Exorcism (For those sticking around after the rescue)
Shit like this never happened to the A-Team. They had a crazy plan, the crazy plan miraculously worked, and Pike always liked to think they sat around with a few beers afterward laughing their asses off about how crazy that plan had been. Just once, he wanted to have that kind of luck. His crazy plans always ended with broken bones or wounds leaking way too much blood.
Or somebody getting Vader'd. Pike locked eyes with Spike briefly, tilting his head almost imperceptibly toward the trap. "Lady, don't they play those prequels at the Helleplex? You need two hours of cheesy dialogue before you force choke your best friend!" Without bothering to wait for an answer to his stupid quip, he began spewing out the exorcism. He wasn't actually trying to exorcise it, but he knew that the exorcism could, sometimes, disrupt demon powers. If it worked for even a second and Andrea was released, Spike would be able to take advantage of the opportunity and bodily hurl the demon into the trap, or so Pike hoped.
Luckily, Pike already knew Latin pretty well from back home, for research purposes, and also occasionally freaking out hypereligious people with Latin phrases about Satan.
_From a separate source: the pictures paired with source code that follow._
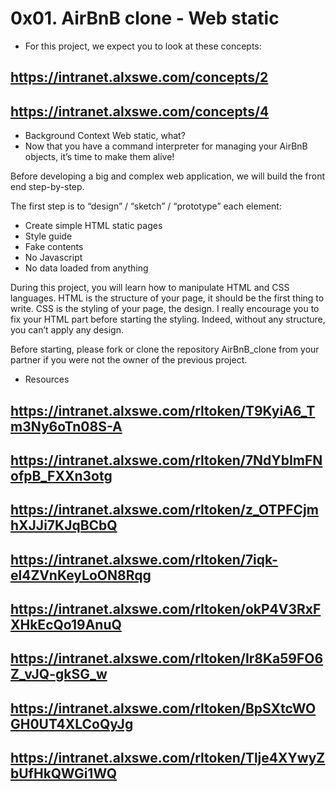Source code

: # 0x01. AirBnB clone - Web static
- For this project, we expect you to look at these concepts:
## https://intranet.alxswe.com/concepts/2
## https://intranet.alxswe.com/concepts/4
- Background Context
Web static, what?
- Now that you have a command interpreter for managing your AirBnB objects, it’s time to make them alive!

Before developing a big and complex web application, we will build the front end step-by-step.

The first step is to “design” / “sketch” / “prototype” each element:
- Create simple HTML static pages
- Style guide
- Fake contents
- No Javascript
- No data loaded from anything

During this project, you will learn how to manipulate HTML and CSS languages. HTML is the structure of your page, it should be the first thing to write. CSS is the styling of your page, the design. I really encourage you to fix your HTML part before starting the styling. Indeed, without any structure, you can’t apply any design.

Before starting, please fork or clone the repository AirBnB_clone from your partner if you were not the owner of the previous project.

- Resources
## https://intranet.alxswe.com/rltoken/T9KyiA6_Tm3Ny6oTn08S-A
## https://intranet.alxswe.com/rltoken/7NdYbImFNofpB_FXXn3otg
## https://intranet.alxswe.com/rltoken/z_OTPFCjmhXJJi7KJqBCbQ
## https://intranet.alxswe.com/rltoken/7iqk-el4ZVnKeyLoON8Rqg
## https://intranet.alxswe.com/rltoken/okP4V3RxFXHkEcQo19AnuQ
## https://intranet.alxswe.com/rltoken/Ir8Ka59FO6Z_vJQ-gkSG_w
## https://intranet.alxswe.com/rltoken/BpSXtcWOGH0UT4XLCoQyJg
## https://intranet.alxswe.com/rltoken/Tlje4XYwyZbUfHkQWGi1WQ
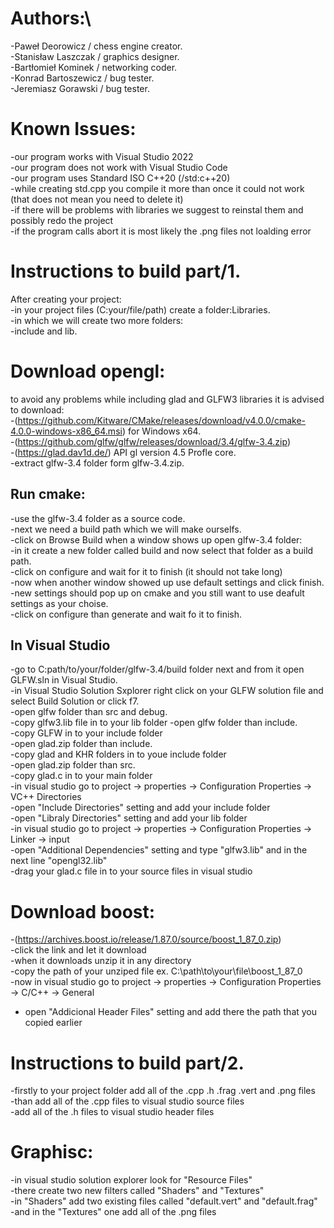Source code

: # Authors:\
-Paweł Deorowicz / chess engine creator.  
-Stanisław Laszczak / graphics designer.  
-Bartłomieł Kominek / networking coder.  
-Konrad Bartoszewicz / bug tester.  
-Jeremiasz Gorawski / bug tester.  


# Known Issues:  
-our program works with Visual Studio 2022  
-our program does not work with Visual Studio Code  
-our program uses Standard ISO C++20 (/std:c++20)  
-while creating std.cpp you compile it more than once it could not work (that does not mean you need to delete it)  
-if there will be problems with libraries we suggest to reinstal them and possibly redo the project  
-if the program calls abort it is most likely the .png files not loalding error

# Instructions to build part/1.  
After creating your project:  
-in your project files (C:your/file/path) create a folder:Libraries.  
-in which we will create two more folders:  
-include and lib.  

# Download opengl:  
to avoid any problems while including glad and GLFW3 libraries it is advised to download:  
-(https://github.com/Kitware/CMake/releases/download/v4.0.0/cmake-4.0.0-windows-x86_64.msi) for Windows x64.  
-(https://github.com/glfw/glfw/releases/download/3.4/glfw-3.4.zip)  
-(https://glad.dav1d.de/) API gl version 4.5 Profle core.  
-extract glfw-3.4 folder form glfw-3.4.zip.  
 ## Run cmake:  
  -use the glfw-3.4 folder as a source code.  
  -next we need a build path which we will make ourselfs.  
  -click on Browse Build when a window shows up open glfw-3.4 folder:  
   -in it create a new folder called build and now select that folder as a build path.  
  -click on configure and wait for it to finish (it should not take long)  
  -now when another window showed up use default settings and click finish.  
  -new settings should pop up on cmake and you still want to use deafult settings as your choise.  
  -click on configure than generate and wait fo it to finish.  
 ## In Visual Studio
 -go to C:path/to/your/folder/glfw-3.4/build folder next and from it open GLFW.sln in Visual Studio.  
 -in Visual Studio Solution Sxplorer right click on your GLFW solution file and select Build Solution or click f7.  
 -open glfw folder than src and debug.  
 -copy glfw3.lib file in to your lib folder 
 -open glfw folder than include.  
 -copy GLFW in to your include folder  
 -open glad.zip folder than include.  
 -copy glad and KHR folders in to youe include folder  
 -open glad.zip folder than src.  
 -copy glad.c in to your main folder  
 -in visual studio go to project -> properties -> Configuration Properties -> VC++ Directories  
 -open "Include Directories" setting and add your include folder  
 -open "Libraly Directories" setting and add your lib folder  
 -in visual studio go to project -> properties -> Configuration Properties -> Linker -> input  
 -open "Additional Dependencies" setting and type "glfw3.lib" and in the next line "opengl32.lib"  
 -drag your glad.c file in to your source files in visual studio  
    
 
# Download boost:  
-(https://archives.boost.io/release/1.87.0/source/boost_1_87_0.zip)  
-click the link and let it download  
-when it downloads unzip it in any directory  
-copy the path of your unziped file ex. C:\path\to\your\file\boost_1_87_0  
-now in visual studio go to project -> properties -> Configuration Properties -> C/C++ -> General  
- open "Addicional Header Files" setting and add there the path that you copied earlier


# Instructions to build part/2.  
-firstly to your project folder add all of the .cpp .h .frag .vert and .png files  
-than add all of the .cpp files to visual studio source files  
-add all of the .h files to visual studio header files  

# Graphisc:
-in visual studio solution explorer look for "Resource Files"  
-there create two new filters called "Shaders" and "Textures"  
-in "Shaders" add two existing files called "default.vert" and "default.frag"  
-and in the "Textures" one add all of the .png files  

 



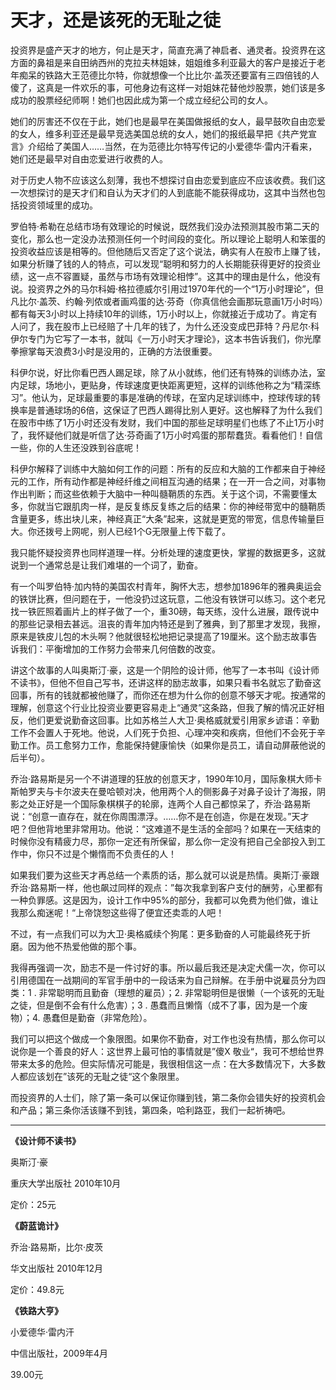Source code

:# 天才，还是该死的无耻之徒 #

投资界是盛产天才的地方，何止是天才，简直充满了神启者、通灵者。投资界在这方面的鼻祖是来自田纳西州的克拉夫林姐妹，姐姐维多利亚最大的客户是接近于老年痴呆的铁路大王范德比尔特，你就想像一个比比尔·盖茨还要富有三四倍钱的人傻了，这真是一件欢乐的事，可他身边有这样一对姐妹花替他炒股票，她们该是多成功的股票经纪师啊！她们也因此成为第一个成立经纪公司的女人。

她们的厉害还不仅在于此，她们也是最早在美国做报纸的女人，最早鼓吹自由恋爱的女人，维多利亚还是最早竞选美国总统的女人，她们的报纸最早把《共产党宣言》介绍给了美国人……当然，在为范德比尔特写传记的小爱德华·雷内汗看来，她们还是最早对自由恋爱进行收费的人。

对于历史人物不应该这么刻薄，我也不想探讨自由恋爱到底应不应该收费。我们这一次想探讨的是天才们和自认为天才们的人到底能不能获得成功，这其中当然也包括投资领域里的成功。

罗伯特·希勒在总结市场有效理论的时候说，既然我们没办法预测其股市第二天的变化，那么也一定没办法预测任何一个时间段的变化。所以理论上聪明人和笨蛋的投资收益应该是相等的。但他随后又否定了这个说法，确实有人在股市上赚了钱，如果分析赚了钱的人的特点，可以发现“聪明和努力的人长期能获得更好的投资业绩，这一点不容置疑，虽然与市场有效理论相悖”。这其中的理由是什么，他没有说。投资界之外的马尔科姆·格拉德威尔引用过1970年代的一个“1万小时理论”，但凡比尔·盖茨、约翰·列侬或者画鸡蛋的达·芬奇（你真信他会画那玩意画1万小时吗）都有每天3小时以上持续10年的训练，1万小时以上，你就接近于成功了。肯定有人问了，我在股市上已经赔了十几年的钱了，为什么还没变成巴菲特？丹尼尔·科伊尔专门为它写了一本书，就叫《一万小时天才理论》，这本书告诉我们，你光摩拳擦掌每天浪费3小时是没用的，正确的方法很重要。

科伊尔说，好比你看巴西人踢足球，除了从小就练，他们还有特殊的训练办法，室内足球，场地小，更贴身，传球速度更快距离更短，这样的训练他称之为“精深练习”。他认为，足球最重要的事是准确的传球，在室内足球训练中，控球传球的转换率是普通球场的6倍，这保证了巴西人踢得比别人更好。这也解释了为什么我们在股市中练了1万小时还没有发财，我们中国的那些足球明星们也练了不止1万小时了，我怀疑他们就是听信了达·芬奇画了1万小时鸡蛋的那帮蠢货。看看他们！自信一些，你的人生还没跌到谷底呢！

科伊尔解释了训练中大脑如何工作的问题：所有的反应和大脑的工作都来自于神经元的工作，所有动作都是神经纤维之间相互沟通的结果；在一开一合之间，对事物作出判断；而这些依赖于大脑中一种叫髓鞘质的东西。关于这个词，不需要懂太多，你就当它跟肌肉一样，是反复练反复练之后的结果：你的神经带宽中的髓鞘质含量更多，练出块儿来，神经真正“大条”起来，这就是更宽的带宽，信息传输量巨大。你还拨号上网呢，别人已经1个G无限量上传下载了。

我只能怀疑投资界也同样道理一样。分析处理的速度更快，掌握的数据更多，这就说到一个通常总是让我们难堪的一个词了，勤奋。

有一个叫罗伯特·加内特的美国农村青年，胸怀大志，想参加1896年的雅典奥运会的铁饼比赛，但问题在于，一他没扔过这玩意，二他没有铁饼可以练习。这个老兄找一铁匠照着画片上的样子做了一个，重30磅，每天练，没什么进展，跟传说中的那些记录相去甚远。沮丧的青年加内特还是到了雅典，到了那里才发现，我擦，原来是铁皮儿包的木头啊？他就很轻松地把记录提高了19厘米。这个励志故事告诉我们：平衡增加的工作努力会带来几何倍数的改变。

讲这个故事的人叫奥斯汀·豪，这是一个阴险的设计师，他写了一本书叫《设计师不读书》，但他不但自己写书，还讲这样的励志故事，如果只看书名就忘了勤奋这回事，所有的钱就都被他赚了，而你还在想为什么你的创意不够天才呢。按通常的理解，创意这个行业比投资业要更容易走上“通灵”这条路，但我了解的情况正好相反，他们更爱说勤奋这回事。比如苏格兰人大卫·奥格威就爱引用家乡谚语：辛勤工作不会置人于死地。他说，人们死于负担、心理冲突和疾病，但他们不会死于辛勤工作。员工愈努力工作，愈能保持健康愉快（如果你是员工，请自动屏蔽他说的后半句）。

乔治·路易斯是另一个不讲道理的狂放的创意天才，1990年10月，国际象棋大师卡斯帕罗夫与卡尔波夫在曼哈顿对决，他用两个人的侧影鼻子对鼻子设计了海报，阴影之处正好是一个国际象棋棋子的轮廓，连两个人自己都惊呆了，乔治·路易斯说：“创意一直存在，就在你周围漂浮。……你不是在创造，你是在发现。”天才吧？但他背地里非常用功。他说：“这难道不是生活的全部吗？如果在一天结束的时候你没有精疲力尽，那你一定还有所保留，那么你一定没有把自己全部投入到工作中，你只不过是个懒惰而不负责任的人！

如果我们要为这些天才再总结一个素质的话，那么就可以说是热情。奥斯汀·豪跟乔治·路易斯一样，他也飙过同样的观点：”每次我拿到客户支付的酬劳，心里都有一种负罪感。这是因为，设计工作中95%的部分，我都可以免费为他们做，谁让我那么痴迷呢！“上帝饶恕这些得了便宜还卖乖的人吧！

不过，有一点我们可以为大卫·奥格威续个狗尾：更多勤奋的人可能最终死于折磨。因为他不热爱他做的那个事。

我得再强调一次，励志不是一件讨好的事。所以最后我还是决定犬儒一次，你可以引用德国在一战期间的军官手册中的一段话来为自己辩解。在手册中说雇员分为四类：1 . 非常聪明而且勤奋（理想的雇员）；2. 非常聪明但是很懒（一个该死的无耻之徒，但是倒不会有什么危害）；3 . 愚蠢而且懒惰（成不了事，因为是一个废物）；4. 愚蠢但是勤奋（非常危险）。

我们可以把这个做成一个象限图。如果你不勤奋，对工作也没有热情，那么你可以说你是一个善良的好人：这世界上最可怕的事情就是”傻X 敬业“，我可不想给世界带来太多的危险。但实际情况可能是，我很相信这一点：在大多数情况下，大多数人都应该划在”该死的无耻之徒“这个象限里。

而投资界的人士们，除了第一条可以保证你赚到钱，第二条你会错失好的投资机会和产品；第三条你活该赚不到钱，第四条，哈利路亚，我们一起祈祷吧。

----

**《设计师不读书》**

奥斯汀·豪

重庆大学出版社 2010年10月

定价：25元



**《蔚蓝诡计》**

乔治·路易斯，比尔·皮茨

华文出版社 2010年12月

定价：49.8元



**《铁路大亨》**

小爱德华·雷内汗

中信出版社，2009年4月

39.00元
Hey, it had been a dull day stuck in a bus station next to an annoying priest, what else was he supposed to do? And since he'd had nothing to do while on bedrest from the first stabbing but study the exorcism and the diagram of the trap that Ruby and Andrea had sent him, and since he had been practicing it frequently ever since, he didn't really need a book.
He just hoped this worked, because he didn't have a fancy back-up plan. That much, he and the A-Team did have in common: There was never a plan B.